Recorded information
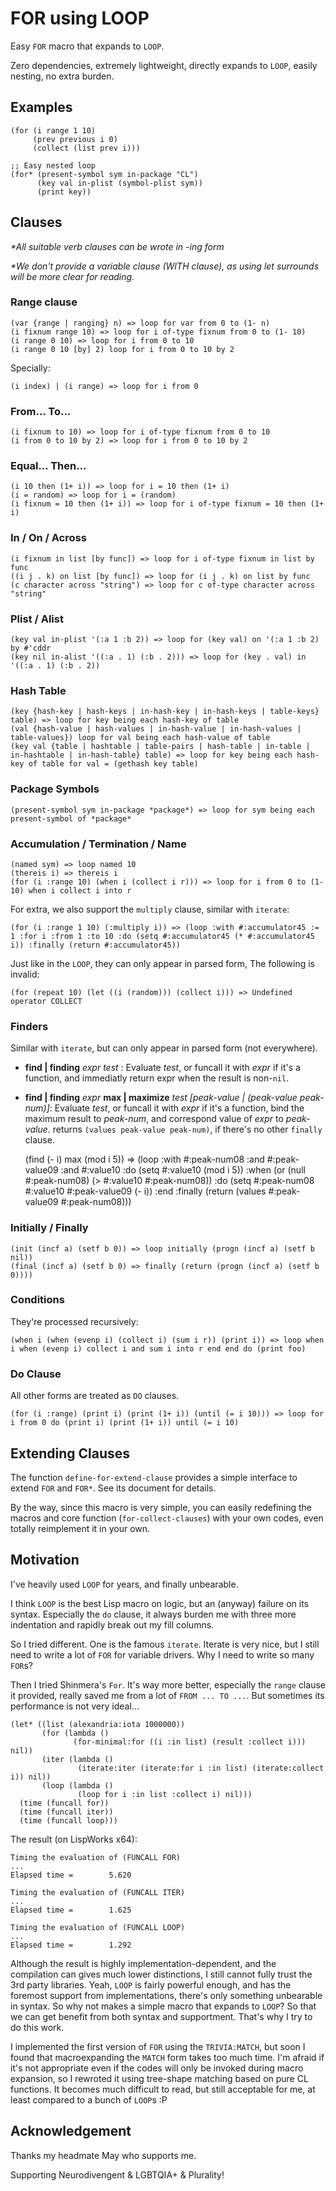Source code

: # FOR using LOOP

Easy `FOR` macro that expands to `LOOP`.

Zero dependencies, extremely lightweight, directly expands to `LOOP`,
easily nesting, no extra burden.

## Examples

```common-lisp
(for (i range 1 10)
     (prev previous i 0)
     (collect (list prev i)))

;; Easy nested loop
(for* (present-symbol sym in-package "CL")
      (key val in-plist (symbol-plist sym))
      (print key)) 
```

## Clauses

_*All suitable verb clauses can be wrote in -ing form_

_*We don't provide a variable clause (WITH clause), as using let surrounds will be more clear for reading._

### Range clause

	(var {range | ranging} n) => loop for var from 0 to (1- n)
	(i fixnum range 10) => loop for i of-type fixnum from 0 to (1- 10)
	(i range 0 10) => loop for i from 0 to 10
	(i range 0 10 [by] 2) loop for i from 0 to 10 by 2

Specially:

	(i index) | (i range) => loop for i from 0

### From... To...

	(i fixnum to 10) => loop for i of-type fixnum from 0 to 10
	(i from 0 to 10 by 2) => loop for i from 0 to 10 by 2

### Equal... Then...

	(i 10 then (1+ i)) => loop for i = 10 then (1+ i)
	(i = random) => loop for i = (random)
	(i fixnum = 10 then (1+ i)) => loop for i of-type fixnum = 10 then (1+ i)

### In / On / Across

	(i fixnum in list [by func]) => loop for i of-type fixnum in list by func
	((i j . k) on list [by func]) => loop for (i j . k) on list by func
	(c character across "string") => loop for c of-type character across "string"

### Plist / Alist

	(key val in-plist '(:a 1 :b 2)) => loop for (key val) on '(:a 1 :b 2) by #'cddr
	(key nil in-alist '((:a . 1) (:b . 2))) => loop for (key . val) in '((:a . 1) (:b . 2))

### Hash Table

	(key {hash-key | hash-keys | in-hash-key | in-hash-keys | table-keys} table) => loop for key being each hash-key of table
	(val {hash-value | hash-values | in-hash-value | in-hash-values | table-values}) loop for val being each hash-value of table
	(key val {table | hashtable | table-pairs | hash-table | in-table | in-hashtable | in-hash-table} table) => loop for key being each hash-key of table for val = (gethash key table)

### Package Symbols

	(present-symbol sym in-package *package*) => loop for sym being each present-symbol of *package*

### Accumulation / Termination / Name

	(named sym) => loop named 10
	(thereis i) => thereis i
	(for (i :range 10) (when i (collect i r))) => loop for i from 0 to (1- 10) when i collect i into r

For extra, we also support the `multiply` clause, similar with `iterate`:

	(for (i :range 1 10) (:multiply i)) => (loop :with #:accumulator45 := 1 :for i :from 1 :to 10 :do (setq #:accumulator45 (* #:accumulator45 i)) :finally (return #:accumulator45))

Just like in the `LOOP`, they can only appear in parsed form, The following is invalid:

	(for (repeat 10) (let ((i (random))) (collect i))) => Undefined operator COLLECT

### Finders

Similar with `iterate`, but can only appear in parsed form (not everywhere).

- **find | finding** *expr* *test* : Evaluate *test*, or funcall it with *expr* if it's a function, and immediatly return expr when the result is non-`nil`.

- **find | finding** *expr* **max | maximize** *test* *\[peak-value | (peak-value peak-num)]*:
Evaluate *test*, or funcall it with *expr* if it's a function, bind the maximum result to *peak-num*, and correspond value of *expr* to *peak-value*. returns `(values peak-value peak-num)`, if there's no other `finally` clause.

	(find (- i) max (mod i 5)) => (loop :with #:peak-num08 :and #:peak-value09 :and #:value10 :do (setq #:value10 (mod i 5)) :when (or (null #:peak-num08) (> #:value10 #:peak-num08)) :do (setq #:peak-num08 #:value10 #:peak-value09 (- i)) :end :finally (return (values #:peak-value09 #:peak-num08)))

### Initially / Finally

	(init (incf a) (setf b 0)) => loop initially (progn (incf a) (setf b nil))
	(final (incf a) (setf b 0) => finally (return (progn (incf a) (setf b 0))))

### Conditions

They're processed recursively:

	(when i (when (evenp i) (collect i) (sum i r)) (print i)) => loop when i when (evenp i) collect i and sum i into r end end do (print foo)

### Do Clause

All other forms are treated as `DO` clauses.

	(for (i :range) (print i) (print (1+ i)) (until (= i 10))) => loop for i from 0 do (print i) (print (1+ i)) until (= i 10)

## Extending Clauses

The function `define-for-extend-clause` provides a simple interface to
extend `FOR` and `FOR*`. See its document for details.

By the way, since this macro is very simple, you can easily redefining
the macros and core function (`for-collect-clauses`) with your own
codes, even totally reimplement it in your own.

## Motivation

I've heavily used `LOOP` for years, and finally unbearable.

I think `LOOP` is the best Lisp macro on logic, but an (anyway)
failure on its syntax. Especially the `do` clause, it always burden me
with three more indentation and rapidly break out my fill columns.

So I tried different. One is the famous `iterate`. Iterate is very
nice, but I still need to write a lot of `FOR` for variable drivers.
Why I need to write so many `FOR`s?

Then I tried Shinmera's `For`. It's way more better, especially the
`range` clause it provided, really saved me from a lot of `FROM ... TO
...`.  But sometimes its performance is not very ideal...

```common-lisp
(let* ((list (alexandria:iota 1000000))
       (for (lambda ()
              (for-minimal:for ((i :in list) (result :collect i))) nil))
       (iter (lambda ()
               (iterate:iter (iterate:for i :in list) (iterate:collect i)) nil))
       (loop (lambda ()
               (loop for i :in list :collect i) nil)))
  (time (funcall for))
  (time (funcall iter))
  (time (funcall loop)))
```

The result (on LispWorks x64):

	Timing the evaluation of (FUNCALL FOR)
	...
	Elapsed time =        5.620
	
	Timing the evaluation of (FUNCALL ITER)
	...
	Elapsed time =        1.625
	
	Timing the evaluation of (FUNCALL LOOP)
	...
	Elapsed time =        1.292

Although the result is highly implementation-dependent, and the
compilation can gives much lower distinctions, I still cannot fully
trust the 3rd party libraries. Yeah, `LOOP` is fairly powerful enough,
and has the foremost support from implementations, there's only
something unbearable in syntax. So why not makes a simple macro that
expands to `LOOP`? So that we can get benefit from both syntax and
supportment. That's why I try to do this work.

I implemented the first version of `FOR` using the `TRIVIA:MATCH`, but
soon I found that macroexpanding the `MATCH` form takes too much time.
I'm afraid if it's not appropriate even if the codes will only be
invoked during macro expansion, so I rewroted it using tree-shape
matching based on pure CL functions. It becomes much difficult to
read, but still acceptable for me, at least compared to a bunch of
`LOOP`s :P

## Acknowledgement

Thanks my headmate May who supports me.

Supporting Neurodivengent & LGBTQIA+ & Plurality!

Exercise
For the material above, reproduce exactly the lines from the line with "## Examples" to the line with "in -ing form_", inclusive, and exclude all others.

Exercise answer
## Examples

```common-lisp
(for (i range 1 10)
     (prev previous i 0)
     (collect (list prev i)))

;; Easy nested loop
(for* (present-symbol sym in-package "CL")
      (key val in-plist (symbol-plist sym))
      (print key)) 
```

## Clauses

_*All suitable verb clauses can be wrote in -ing form_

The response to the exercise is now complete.